# Dataset
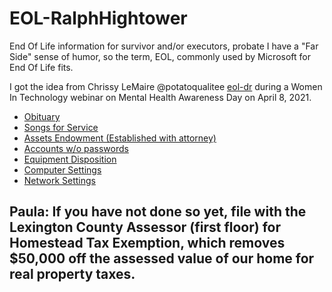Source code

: # EOL-RalphHightower
End Of Life information for survivor and/or executors, probate
 I have a "Far Side" sense of humor, so the term, EOL, commonly used by Microsoft for End Of Life fits.

I got the idea from Chrissy LeMaire @potatoqualitee [eol-dr](https://github.com/potatoqualitee/eol-dr) during a Women In Technology webinar on Mental Health Awareness Day on April 8, 2021.
- [Obituary](Obituary.md)
- [Songs for Service](SongsForService.md)
- [Assets Endowment (Established with attorney)](Assets.md)
- [Accounts w/o passwords](Accounts.md)
- [Equipment Disposition](EquipmentDisposition.md)
- [Computer Settings](ComputerSettings.md)
- [Network Settings](NetworkSettings.md)

## Paula: If you have not done so yet, file with the Lexington County Assessor (first floor) for Homestead Tax Exemption, which removes $50,000 off the assessed value of our home for real property taxes.
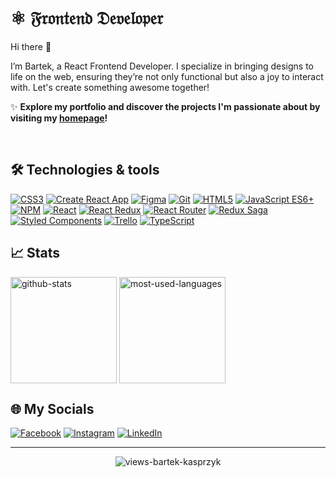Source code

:<div>
    <h1>⚛️ 𝔉𝔯𝔬𝔫𝔱𝔢𝔫𝔡 𝔇𝔢𝔳𝔢𝔩𝔬𝔭𝔢𝔯</h1>
</div>

Hi there 👋

I’m Bartek, a React Frontend Developer. I specialize in bringing designs to life on the web, ensuring they’re not only functional but also a joy to interact with. Let's create something awesome together!

✨ **Explore my portfolio and discover the projects I'm passionate about by visiting my [homepage](https://bartek-kasprzyk.github.io/homepage/)!**

<br/>

## 🛠 Technologies & tools

[![CSS3](https://img.shields.io/badge/CSS3-1572B6.svg?style=for-the-badge&logo=css3&logoColor=white)](https://developer.mozilla.org/en-US/docs/Web/CSS)
[![Create React App](https://img.shields.io/badge/Create_React_App-09D3AC.svg?style=for-the-badge&logo=create-react-app&logoColor=white)](https://create-react-app.dev)
[![Figma](https://img.shields.io/badge/Figma-69D3AC.svg?style=for-the-badge&logo=figma&logoColor=white)](https://www.figma.com)
[![Git](https://img.shields.io/badge/Git-F05032.svg?style=for-the-badge&logo=git&logoColor=white)](https://git-scm.com)
[![HTML5](https://img.shields.io/badge/HTML5-E34F26.svg?style=for-the-badge&logo=html5&logoColor=white)](https://developer.mozilla.org/en-US/docs/Web/Guide/HTML/HTML5)
[![JavaScript ES6+](https://img.shields.io/badge/JavaScript_ES6+-F7DF1E.svg?style=for-the-badge&logo=javascript&logoColor=black)](https://developer.mozilla.org/en-US/docs/Web/JavaScript)
[![NPM](https://img.shields.io/badge/NPM-CB3837.svg?style=for-the-badge&logo=npm&logoColor=white)](https://www.npmjs.com)
[![React](https://camo.githubusercontent.com/31b08faa61951179c95f91d42f8ce1b56012e80fa6e269d23221031d1b13fd0d/68747470733a2f2f696d672e736869656c64732e696f2f62616467652f52656163742d3631444146422e7376673f7374796c653d666f722d7468652d6261646765266c6f676f3d5265616374266c6f676f436f6c6f723d626c61636b)](https://reactjs.org)
[![React Redux](https://img.shields.io/badge/React_Redux-764ABC.svg?style=for-the-badge&logo=redux&logoColor=white)](https://react-redux.js.org)
[![React Router](https://img.shields.io/badge/React_Router-CA4245.svg?style=for-the-badge&logo=react-router&logoColor=white)](https://reactrouter.com)
[![Redux Saga](https://img.shields.io/badge/Redux_Saga-999999.svg?style=for-the-badge&logo=redux-saga&logoColor=white)](https://redux-saga.js.org)
[![Styled Components](https://img.shields.io/badge/Styled_Components-DB7093.svg?style=for-the-badge&logo=styled-components&logoColor=white)](https://styled-components.com)
[![Trello](https://img.shields.io/badge/Trello-0079BF.svg?style=for-the-badge&logo=trello&logoColor=white)](https://trello.com)
[![TypeScript](https://img.shields.io/badge/TypeScript-3178C6.svg?style=for-the-badge&logo=typescript&logoColor=white)](https://www.typescriptlang.org)

## 📈 Stats

<p>
  <img height=170 align="center" src="https://github-readme-stats.vercel.app/api?username=bartek-kasprzyk&show_icons=true&theme=synthwave&rank_icon=github" alt="github-stats" />
  <img height=170 align="center" src="https://github-readme-stats.vercel.app/api/top-langs/?username=bartek-kasprzyk&theme=synthwave&hide_border=false&include_all_commits=true&count_private=true&layout=compact" alt="most-used-languages" />
</p>


## 🌐 My Socials

[![Facebook](https://img.shields.io/badge/Facebook-1877F2.svg?style=for-the-badge&logo=facebook&logoColor=white)](https://www.facebook.com/bartek.kasprzyk.967)
[![Instagram](https://img.shields.io/badge/Instagram-E4405F.svg?style=for-the-badge&logo=instagram&logoColor=white)](https://www.instagram.com/delta.boye/)
[![LinkedIn](https://img.shields.io/badge/LinkedIn-0077B5.svg?style=for-the-badge&logo=linkedin&logoColor=white)](https://pl.linkedin.com/bkasprzyk)

---

<p align="center">
  <img src="https://komarev.com/ghpvc/?username=bartek-kasprzyk&label=Profile_views&color=A630B0&style=plastic&style=for-the-badge" alt="views-bartek-kasprzyk" />
</p>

# Directions
Across the data above, how many lines include the word "theme"? Give only the count.

# Solution to this task
2